Study Assesses Sports’ Effects On Schooling

By Michael Newman — September 06, 1989 2 min read

Participation in high-school athletics can encourage some minority and female students to stay in school and give them an appetite for leadership, but it has little effect on their academic achievement or success in later life, according to a new study.

The study, which followed 13,000 student athletes over a six-year period, was released last month by the Women’s Sports Foundation. It represents the most extensive examination to date of the influence of athletics on high-school students, according to Don Sabo, associate professor of sociology at D’Youville College in Buffalo and director of the project.

The report was based on data from “High School and Beyond,” the U.S. Education Department’s longitudinal study of high-school students.

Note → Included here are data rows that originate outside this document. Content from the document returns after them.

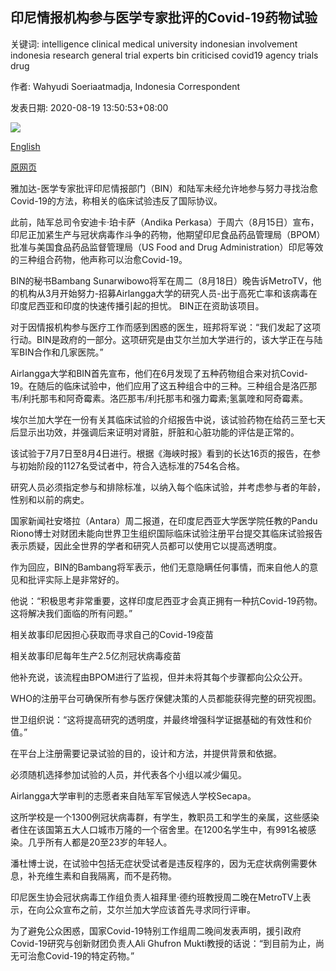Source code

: ## 印尼情报机构参与医学专家批评的Covid-19药物试验

关键词: intelligence clinical medical university indonesian involvement indonesia research general trial experts bin criticised covid19 agency trials drug

作者: Wahyudi Soeriaatmadja, Indonesia Correspondent

发表日期: 2020-08-19 13:50:53+08:00

![](https://www.straitstimes.com/sites/default/files/styles/x_large/public/articles/2020/08/19/eb_indonesian-intelligence.jpg?itok=EdgypEDw)

[English](Indonesian%20intelligence%20agency%20involvement%20in%20Covid-19%20drug%20trials%20criticised%20by%20medical%20experts.md)

[原网页](https://www.straitstimes.com/asia/se-asia/indonesian-intelligence-agency-involvement-in-covid-19-drug-trials-criticised-by)

雅加达-医学专家批评印尼情报部门（BIN）和陆军未经允许地参与努力寻找治愈Covid-19的方法，称相关的临床试验违反了国际协议。

此前，陆军总司令安迪卡·珀卡萨（Andika Perkasa）于周六（8月15日）宣布，印尼正加紧生产与冠状病毒作斗争的药物，他期望印尼食品药品管理局（BPOM）批准与美国食品药品监督管理局（US Food and Drug Administration）印尼等效的三种组合药物，他声称可以治愈Covid-19。

BIN的秘书Bambang Sunarwibowo将军在周二（8月18日）晚告诉MetroTV，他的机构从3月开始努力-招募Airlangga大学的研究人员-出于高死亡率和该病毒在印度尼西亚和印度的快速传播引起的担忧。 BIN正在资助该项目。

对于因情报机构参与医疗工作而感到困惑的医生，班邦将军说：“我们发起了这项行动。BIN是政府的一部分。这项研究是由艾尔兰加大学进行的，该大学正在与陆军BIN合作和几家医院。”

Airlangga大学和BIN首先宣布，他们在6月发现了五种药物组合来对抗Covid-19。在随后的临床试验中，他们应用了这五种组合中的三种。三种组合是洛匹那韦/利托那韦和阿奇霉素。洛匹那韦/利托那韦和强力霉素;氢氯喹和阿奇霉素。

埃尔兰加大学在一份有关其临床试验的介绍报告中说，该试验药物在给药三至七天后显示出功效，并强调后来证明对肾脏，肝脏和心脏功能的评估是正常的。

该试验于7月7日至8月4日进行。根据《海峡时报》看到的长达16页的报告，在参与初始阶段的1127名受试者中，符合入选标准的754名合格。

研究人员必须指定参与和排除标准，以纳入每个临床试验，并考虑参与者的年龄，性别和以前的病史。

国家新闻社安塔拉（Antara）周二报道，在印度尼西亚大学医学院任教的Pandu Riono博士对财团未能向世界卫生组织国际临床试验注册平台提交其临床试验报告表示质疑，因此全世界的学者和研究人员都可以使用它以提高透明度。

作为回应，BIN的Bambang将军表示，他们无意隐瞒任何事情，而来自他人的意见和批评实际上是非常好的。

他说：“积极思考非常重要，这样印度尼西亚才会真正拥有一种抗Covid-19药物。这将解决我们面临的所有问题。”

相关故事印尼因担心获取而寻求自己的Covid-19疫苗

相关故事印尼每年生产2.5亿剂冠状病毒疫苗

他补充说，该流程由BPOM进行了监视，但并未将其每个步骤都向公众公开。

WHO的注册平台可确保所有参与医疗保健决策的人员都能获得完整的研究视图。

世卫组织说：“这将提高研究的透明度，并最终增强科学证据基础的有效性和价值。”

在平台上注册需要记录试验的目的，设计和方法，并提供背景和依据。

必须随机选择参加试验的人员，并代表各个小组以减少偏见。

Airlangga大学审判的志愿者来自陆军军官候选人学校Secapa。

这所学校是一个1300例冠状病毒群，有学生，教职员工和学生的亲属，这些感染者住在该国第五大人口城市万隆的一个宿舍里。在1200名学生中，有991名被感染。几乎所有人都是20至23岁的年轻人。

潘杜博士说，在试验中包括无症状受试者是违反程序的，因为无症状病例需要休息，补充维生素和自我隔离，而不是药物。

印尼医生协会冠状病毒工作组负责人祖拜里·德约班教授周二晚在MetroTV上表示，在向公众宣布之前，艾尔兰加大学应该首先寻求同行评审。

为了避免公众困惑，国家Covid-19特别工作组周二晚间发表声明，援引政府Covid-19研究与创新财团负责人Ali Ghufron Mukti教授的话说：“到目前为止，尚无可治愈Covid-19的特定药物。”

The authors of the study identified a number of “positive” trends for student athletes, but noted that those results were tempered by other, more “disheartening” findings. They found, for example, that:

High-school athletes fare no worse than other students academically. ''The ‘dumb jock’ stereotype is a myth,” acccording to the report.

Participation in athletics was linked to improved academic performance, however, in only 3 of the 18 student groups studied--rural Hispanic females, suburban black males, and rural white males.

Student athletes generally did better than their peers, but “for reasons that lay outside of high-school sport,” the report argued. “These differences were due more to socioeconomic background and previous academic performance than to sport itself.”

All athletes reported feeling more popular than did other students, and some groups of athletes were more likely to want to go on to college or to become “community leaders.”

But the report also found that participation in high-school sports “did little to further the higher educational gains of minority youth,’' and “exerted no significant positive influence” on minorities entering the labor force after high school.

For black urban females, the employment picture was especially bleak. In this group, 59 percent of former students who were not athletes held “high status” jobs, such as management trainees, clerks, and secretaries, but only 5 percent of former athletes did. In addition, only 19 percent of former athletes expressed high job expectations, as against 50 percent of other former students.

Some high-school athletes, particularly those in rural and suburban areas, were less likely to drop out of school than other students. But participation in sports had no effect on the dropout rate of urban students.

The report also contained policy proposals developed in collaboration with Northeastern University’s Center for the Study of Sport in Society.

Among its recommendations were that schools raise academic standards for participation in sports, develop special programs for students with a chance of winning college athletic scholarships, and provide improved career counseling for athletes.

Copies of “Minorities in Sports” are available for $3 each from the Women’s Sports Foundation, 342 Madison Ave., Suite 728, New York, N.Y. 10173.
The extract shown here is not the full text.